It would greatly help debug this if you include examples of such filenames that give you trouble. However, I have a good idea on what is probably happening here.
This problems seem to appear on folders that start with r
or t
on their names. Also, as they are folders, on their full path name they are preceded by a \
character (for example "\thisFolder"
, or similar). This is true in the case of a Windows environment, as they use \
for separating paths contrary to *nix systems that use the regular slash /
.
Considering these things, seems that perhaps you are experiencing this as \r
and \t
are both special characters that mean Carriage Return and Tabulation, respectively. If this is the case many file openers will have trouble processing such file name.

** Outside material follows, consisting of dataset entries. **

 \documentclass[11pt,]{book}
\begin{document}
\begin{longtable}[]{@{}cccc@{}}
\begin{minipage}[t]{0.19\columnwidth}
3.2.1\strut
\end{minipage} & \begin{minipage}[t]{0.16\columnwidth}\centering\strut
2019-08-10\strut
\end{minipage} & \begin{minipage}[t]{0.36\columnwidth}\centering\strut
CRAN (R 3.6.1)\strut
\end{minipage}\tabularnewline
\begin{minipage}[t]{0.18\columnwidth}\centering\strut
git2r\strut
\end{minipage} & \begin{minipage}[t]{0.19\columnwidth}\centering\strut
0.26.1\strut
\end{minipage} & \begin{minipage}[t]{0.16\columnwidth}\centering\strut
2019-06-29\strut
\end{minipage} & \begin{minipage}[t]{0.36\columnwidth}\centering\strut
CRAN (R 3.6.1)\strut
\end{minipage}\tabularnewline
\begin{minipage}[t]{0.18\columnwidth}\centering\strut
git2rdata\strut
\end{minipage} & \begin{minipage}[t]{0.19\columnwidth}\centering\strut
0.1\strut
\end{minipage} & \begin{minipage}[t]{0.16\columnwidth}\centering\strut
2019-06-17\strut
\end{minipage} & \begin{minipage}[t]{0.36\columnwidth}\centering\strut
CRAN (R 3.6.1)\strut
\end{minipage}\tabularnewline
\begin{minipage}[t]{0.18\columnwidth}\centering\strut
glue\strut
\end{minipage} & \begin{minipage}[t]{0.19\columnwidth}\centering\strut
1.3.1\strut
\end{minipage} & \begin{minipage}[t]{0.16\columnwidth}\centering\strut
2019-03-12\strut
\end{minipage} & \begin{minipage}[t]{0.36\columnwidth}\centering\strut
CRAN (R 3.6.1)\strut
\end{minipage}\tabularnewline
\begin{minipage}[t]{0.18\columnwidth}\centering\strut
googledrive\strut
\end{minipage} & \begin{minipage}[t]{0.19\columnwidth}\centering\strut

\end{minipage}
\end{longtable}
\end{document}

Even more, I would not be surprised if you got the same errors on folders that begin with n
or other letters that when concatenated to a backslash give special characters (\n
is new line, \s
is a white space, etc.).
To overcome this seems that you will need to escape your backslash character before passing it as a filename. In python, an escaped backslash is "\\"

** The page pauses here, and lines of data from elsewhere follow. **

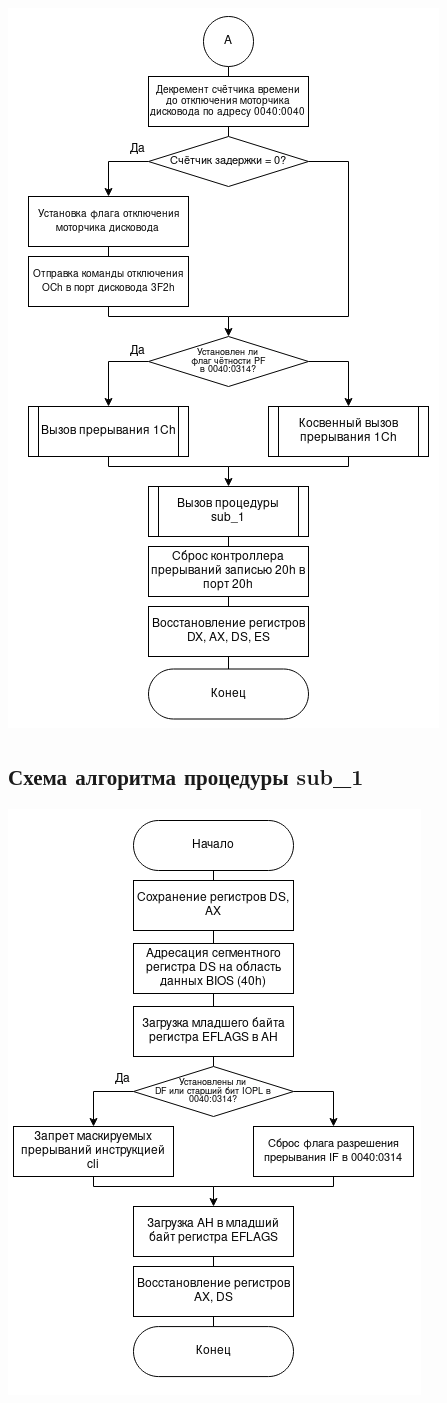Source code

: \documentclass[a4paper,12pt]{article}
\begin{document}
\includegraphics{inc/img/int8h_2}

\subsection{Схема алгоритма процедуры sub\_1}

\includegraphics{inc/img/sub_1}


%
\end{document}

. In addition, you can also opt to pass a Raw string instead, by adding the r
prefix to your string, something like r"\a\raw\string"
. More information on escaping and raw string can be found on this question and answers.
I want to know if there are some specified rules on the filenames which should be avoided and otherwise would lead to such reading error in python,
As mentioned, you should avoid this with characters that have a special meaning with a backslash. I suggest you check here to see the characters Python accepts like this, so you can refrain from using such characters (or well use raw strings and forget about this problem).